Consider the SVD of a matrix $A = U\Sigma V^T$ where $U = [u_1 \; u_2 \; u_3 \; ... \; u_m]$.
If I scale a column of $U$ by $-1$ to, for example, $U^{\prime} = [-u_1 \; u_2 \; u_3 \; ... \; u_m]$, $U^{\prime}$ remains orthogonal and $-u_1$ is still a unit eigenvector of $AA^T$ with the associated eigenvalue $\sigma_1^2$.
However, if I now set $A^{\prime} = U^{\prime}\Sigma V^T$, I get $A \neq A^{\prime}$.
Why does $U^{\prime}\Sigma V^T$ not give me a valid SVD of $A$?
Example:
$$\begin{bmatrix}-1/3 & \frac{2\sqrt{5}}{5} & -\frac{2\sqrt{5}}{15}\\ 2/3 & \frac{\sqrt{5}}{5} & \frac{4\sqrt{5}}{15}\\ -2/3 & 0 & \frac{\sqrt{5}}{3}\end{bmatrix} \begin{bmatrix}3\sqrt{2} & 0 \\ 0 & 0\\ 0 & 0\end{bmatrix}\begin{bmatrix}-\frac{1}{\sqrt{2}} & \frac{1}{\sqrt{2}}\\ \frac{1}{\sqrt{2}} & \frac{1}{\sqrt{2}}\end{bmatrix} \neq \begin{bmatrix}1/3 & \frac{2\sqrt{5}}{5} & -\frac{2\sqrt{5}}{15}\\ -2/3 & \frac{\sqrt{5}}{5} & \frac{4\sqrt{5}}{15}\\ 2/3 & 0 & \frac{\sqrt{5}}{3}\end{bmatrix} \begin{bmatrix}3\sqrt{2} & 0 \\ 0 & 0\\ 0 & 0\end{bmatrix}\begin{bmatrix}-\frac{1}{\sqrt{2}} & \frac{1}{\sqrt{2}}\\ \frac{1}{\sqrt{2}} & \frac{1}{\sqrt{2}}\end{bmatrix}$$
$U$ and $V$ cannot be created independently of each other. You cannot simply use any $U$ that diagonalizes $AA^T$ and any $V$ that diagonalizes $A^T\!A.$ Calculating an SVD is more than that. $U$ and $V$ must be "compatible".

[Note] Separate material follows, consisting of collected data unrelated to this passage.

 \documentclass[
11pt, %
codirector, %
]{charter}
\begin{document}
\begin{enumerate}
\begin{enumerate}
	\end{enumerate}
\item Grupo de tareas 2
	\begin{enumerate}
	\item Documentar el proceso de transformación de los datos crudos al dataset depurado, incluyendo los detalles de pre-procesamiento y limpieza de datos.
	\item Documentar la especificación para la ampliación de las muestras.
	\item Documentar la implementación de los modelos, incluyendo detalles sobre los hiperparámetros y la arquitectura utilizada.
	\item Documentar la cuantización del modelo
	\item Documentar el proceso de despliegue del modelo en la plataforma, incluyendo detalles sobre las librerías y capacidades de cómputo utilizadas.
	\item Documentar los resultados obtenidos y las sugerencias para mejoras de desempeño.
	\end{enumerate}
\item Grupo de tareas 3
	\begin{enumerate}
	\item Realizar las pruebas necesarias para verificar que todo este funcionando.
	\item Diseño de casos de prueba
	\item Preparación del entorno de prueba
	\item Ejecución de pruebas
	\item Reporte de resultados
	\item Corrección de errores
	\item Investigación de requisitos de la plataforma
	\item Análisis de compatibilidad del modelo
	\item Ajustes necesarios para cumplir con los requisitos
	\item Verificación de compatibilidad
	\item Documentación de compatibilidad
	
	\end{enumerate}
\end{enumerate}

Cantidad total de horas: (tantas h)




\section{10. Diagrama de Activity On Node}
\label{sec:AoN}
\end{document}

In your case, you can also scale the first column of $V$ (the first row of $V^T$) to get correct results, again.
However, this is not the only thing that can go wrong. If $AA^T$ and $A^T\!A$ have an eigenvalue $\sigma^2$ with multiplicity greater than $1$, you cannot simply use any set of orthogonal eigenvectors that span the eigenspace of $AA^T$ associated with $\sigma^2$ to fill your $U$ and any set of orthogonal eigenvectors that span the eigenspace of $A^T\!A$ associated with $\sigma^2$ to fill your $V.$ Those basis vectors must also be "compatible".